• **Pictures paired with source code**

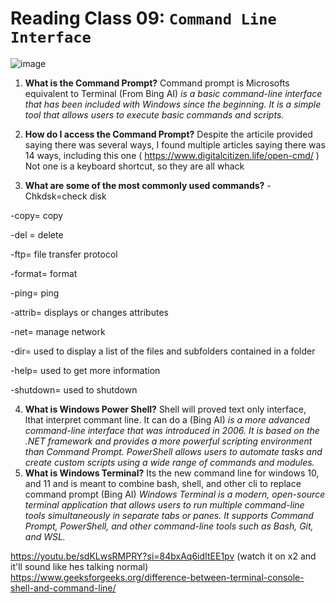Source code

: # **Reading Class 09: `Command Line Interface`**

![image](https://github.com/GODKINGDEATHLORD/ops-reading-notes/assets/107386231/4fb4b065-e013-4208-9795-dd81067b34a3)


1. **What is the Command Prompt?**
Command prompt is Microsofts equivalent to Terminal  (From Bing AI)  *is a basic command-line interface that has been included with Windows since the beginning. It is a simple tool that allows users to execute basic commands and scripts.*

2. **How do I access the Command Prompt?**
Despite the articile provided saying there was several ways, I found multiple articles saying there was 14 ways, including this one ( https://www.digitalcitizen.life/open-cmd/ ) Not one is a keyboard shortcut, so they are all whack

3. **What are some of the most commonly used commands?**
-Chkdsk=check disk

-copy= copy

-del = delete

-ftp= file transfer protocol
  
-format= format

-ping= ping 

-attrib= displays or changes attributes 

-net= manage network

-dir= used to display a list of the files and subfolders contained in a folder 

-help= used to get more information

-shutdown= used to shutdown

4. **What is Windows Power Shell?**
Shell will proved text only interface, lthat interpret commant line. It can do a  (Bing AI) *is a more advanced command-line interface that was introduced in 2006. It is based on the .NET framework and provides a more powerful scripting environment than Command Prompt. PowerShell allows users to automate tasks and create custom scripts using a wide range of commands and modules.*
5. **What is Windows Terminal?**
Its the new command line for windows 10, and 11 and is meant to combine bash, shell, and other cli to replace command prompt 
(Bing AI) *Windows Terminal is a modern, open-source terminal application that allows users to run multiple command-line tools simultaneously in separate tabs or panes. It supports Command Prompt, PowerShell, and other command-line tools such as Bash, Git, and WSL.*

https://youtu.be/sdKLwsRMPRY?si=84bxAq6idItEE1pv (watch it on x2 and it'll sound like hes talking normal)
https://www.geeksforgeeks.org/difference-between-terminal-console-shell-and-command-line/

• **TASK INSTRUCTIONS**
Nothing should appear in the answer except the lines from the first line of the data through the line holding "4. **What is Windows Power Shell?**", exactly as written, with pictures left out.

• **ANSWER TO THIS EXERCISE**
Source code

: # **Reading Class 09: `Command Line Interface`**

![image](https://github.com/GODKINGDEATHLORD/ops-reading-notes/assets/107386231/4fb4b065-e013-4208-9795-dd81067b34a3)


1. **What is the Command Prompt?**
Command prompt is Microsofts equivalent to Terminal  (From Bing AI)  *is a basic command-line interface that has been included with Windows since the beginning. It is a simple tool that allows users to execute basic commands and scripts.*

2. **How do I access the Command Prompt?**
Despite the articile provided saying there was several ways, I found multiple articles saying there was 14 ways, including this one ( https://www.digitalcitizen.life/open-cmd/ ) Not one is a keyboard shortcut, so they are all whack

3. **What are some of the most commonly used commands?**
-Chkdsk=check disk

-copy= copy

-del = delete

-ftp= file transfer protocol
  
-format= format

-ping= ping 

-attrib= displays or changes attributes 

-net= manage network

-dir= used to display a list of the files and subfolders contained in a folder 

-help= used to get more information

-shutdown= used to shutdown

4. **What is Windows Power Shell?**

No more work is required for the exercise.